Rose of fate, you looked for ways to wound us
yet you bent like the secret about to be released
and the command you chose to give us was beautiful
and your smile was like a ready sword.

The ascent of your cycle livened creation
from your thorn emerged the way's thought
our impulse dawned naked to possess you
the world was easy: a simple pulsation.



II

The secrets of the sea are forgotten on the shores
the darkness of the depths is forgotten in the surf;
the corals of memory suddenly shine purple. . .
O do not stir. . . listen to hear its light

motion. . . you touched the tree with the apples
the hand reached out, the thread points the way and guides you. . .
O dark shivering in the roots and the leaves
if it were but you who would bring the forgotten dawn!

May lilies blossom again on the meadow of separation
may days open mature, the embrace of the heavens,
may those eyes alone shine in the glare
the pure soul be outlined like the song of a flute.

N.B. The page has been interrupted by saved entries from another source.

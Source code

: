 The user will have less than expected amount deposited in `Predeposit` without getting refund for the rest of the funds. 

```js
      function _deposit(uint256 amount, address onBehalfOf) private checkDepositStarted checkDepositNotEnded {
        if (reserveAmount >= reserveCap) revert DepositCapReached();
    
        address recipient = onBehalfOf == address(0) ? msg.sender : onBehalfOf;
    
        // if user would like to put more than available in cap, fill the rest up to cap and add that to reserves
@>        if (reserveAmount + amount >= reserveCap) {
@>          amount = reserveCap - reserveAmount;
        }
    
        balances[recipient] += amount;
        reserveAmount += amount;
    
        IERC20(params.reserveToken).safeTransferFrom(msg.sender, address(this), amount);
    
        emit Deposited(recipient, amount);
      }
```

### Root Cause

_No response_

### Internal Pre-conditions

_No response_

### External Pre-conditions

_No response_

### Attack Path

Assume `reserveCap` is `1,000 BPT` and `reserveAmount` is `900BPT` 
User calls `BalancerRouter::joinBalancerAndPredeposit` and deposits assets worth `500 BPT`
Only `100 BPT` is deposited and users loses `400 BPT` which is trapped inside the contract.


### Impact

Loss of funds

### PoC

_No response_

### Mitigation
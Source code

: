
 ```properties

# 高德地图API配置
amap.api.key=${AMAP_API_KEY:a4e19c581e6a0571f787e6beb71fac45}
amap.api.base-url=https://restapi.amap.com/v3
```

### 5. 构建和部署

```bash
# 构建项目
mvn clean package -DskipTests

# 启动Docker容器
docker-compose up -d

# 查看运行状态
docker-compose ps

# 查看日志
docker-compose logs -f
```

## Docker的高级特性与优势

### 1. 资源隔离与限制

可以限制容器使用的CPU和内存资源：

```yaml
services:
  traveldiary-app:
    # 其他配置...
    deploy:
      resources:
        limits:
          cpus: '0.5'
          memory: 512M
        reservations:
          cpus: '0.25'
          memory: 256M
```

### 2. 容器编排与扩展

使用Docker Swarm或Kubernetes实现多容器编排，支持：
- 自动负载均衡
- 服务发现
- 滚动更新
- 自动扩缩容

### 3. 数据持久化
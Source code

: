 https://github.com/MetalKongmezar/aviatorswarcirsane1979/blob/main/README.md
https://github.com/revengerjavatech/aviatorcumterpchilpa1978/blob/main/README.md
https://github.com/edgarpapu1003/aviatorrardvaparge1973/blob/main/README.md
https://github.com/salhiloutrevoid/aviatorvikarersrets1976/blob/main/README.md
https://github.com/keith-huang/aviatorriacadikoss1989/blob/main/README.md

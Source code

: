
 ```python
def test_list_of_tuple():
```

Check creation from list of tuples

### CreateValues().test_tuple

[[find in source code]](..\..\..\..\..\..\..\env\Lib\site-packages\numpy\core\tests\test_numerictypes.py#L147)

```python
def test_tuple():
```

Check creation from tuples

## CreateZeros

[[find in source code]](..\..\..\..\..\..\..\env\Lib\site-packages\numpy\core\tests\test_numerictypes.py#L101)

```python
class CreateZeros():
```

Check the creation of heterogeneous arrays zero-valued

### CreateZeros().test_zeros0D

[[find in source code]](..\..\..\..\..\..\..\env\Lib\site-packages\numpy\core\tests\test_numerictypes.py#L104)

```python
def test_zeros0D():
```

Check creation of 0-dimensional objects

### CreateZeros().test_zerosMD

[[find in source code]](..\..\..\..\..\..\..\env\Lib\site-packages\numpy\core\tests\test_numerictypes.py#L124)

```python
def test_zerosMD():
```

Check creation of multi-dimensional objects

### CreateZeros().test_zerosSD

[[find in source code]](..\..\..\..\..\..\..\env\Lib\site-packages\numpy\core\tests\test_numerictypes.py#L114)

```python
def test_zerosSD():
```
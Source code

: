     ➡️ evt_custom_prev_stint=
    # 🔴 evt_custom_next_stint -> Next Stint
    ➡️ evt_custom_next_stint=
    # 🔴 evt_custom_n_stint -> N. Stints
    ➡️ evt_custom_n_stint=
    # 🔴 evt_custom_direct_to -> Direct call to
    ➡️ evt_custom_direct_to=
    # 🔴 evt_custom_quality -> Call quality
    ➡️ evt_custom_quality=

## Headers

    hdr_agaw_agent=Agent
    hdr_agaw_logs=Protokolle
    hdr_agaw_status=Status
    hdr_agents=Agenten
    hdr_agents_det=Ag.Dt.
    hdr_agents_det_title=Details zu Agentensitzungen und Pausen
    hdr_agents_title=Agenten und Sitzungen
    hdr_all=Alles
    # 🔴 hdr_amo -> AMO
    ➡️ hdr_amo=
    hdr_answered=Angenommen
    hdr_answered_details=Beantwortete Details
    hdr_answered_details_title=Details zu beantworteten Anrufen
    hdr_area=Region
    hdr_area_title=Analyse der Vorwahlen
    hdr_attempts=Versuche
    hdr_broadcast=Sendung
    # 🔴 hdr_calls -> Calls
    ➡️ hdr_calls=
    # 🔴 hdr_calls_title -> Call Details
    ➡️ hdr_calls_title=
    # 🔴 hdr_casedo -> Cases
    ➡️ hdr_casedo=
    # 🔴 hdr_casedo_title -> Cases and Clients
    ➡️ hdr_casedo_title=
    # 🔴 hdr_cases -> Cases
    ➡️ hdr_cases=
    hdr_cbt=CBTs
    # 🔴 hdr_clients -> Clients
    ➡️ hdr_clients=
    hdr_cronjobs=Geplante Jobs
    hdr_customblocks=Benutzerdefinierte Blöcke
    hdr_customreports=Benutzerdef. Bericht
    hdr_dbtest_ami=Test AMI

Was it night that shut its eyes? Ashes remain,
as from the string of a bow a choked hum remains,
ash and dizziness on the black shore
and dense fluttering imprisoned in surmise.

Rose of the wind, you knew but took us unknowing
at a time when thought was building bridges
so that fingers would knit and two fates pass by
and spill into the low and rested light.



III

O dark shivering in the roots and the leaves!
Come forth sleepless form in the gathering silence
raise your head from your cupped hands
so that your will be done and you tell me again

the words that touched and merged with the blood like an embrace;
and let your desire, deep like the shade of a walnut tree, bend
and flood us with your lavish hair
from the down of the kiss to the leaves of the heart.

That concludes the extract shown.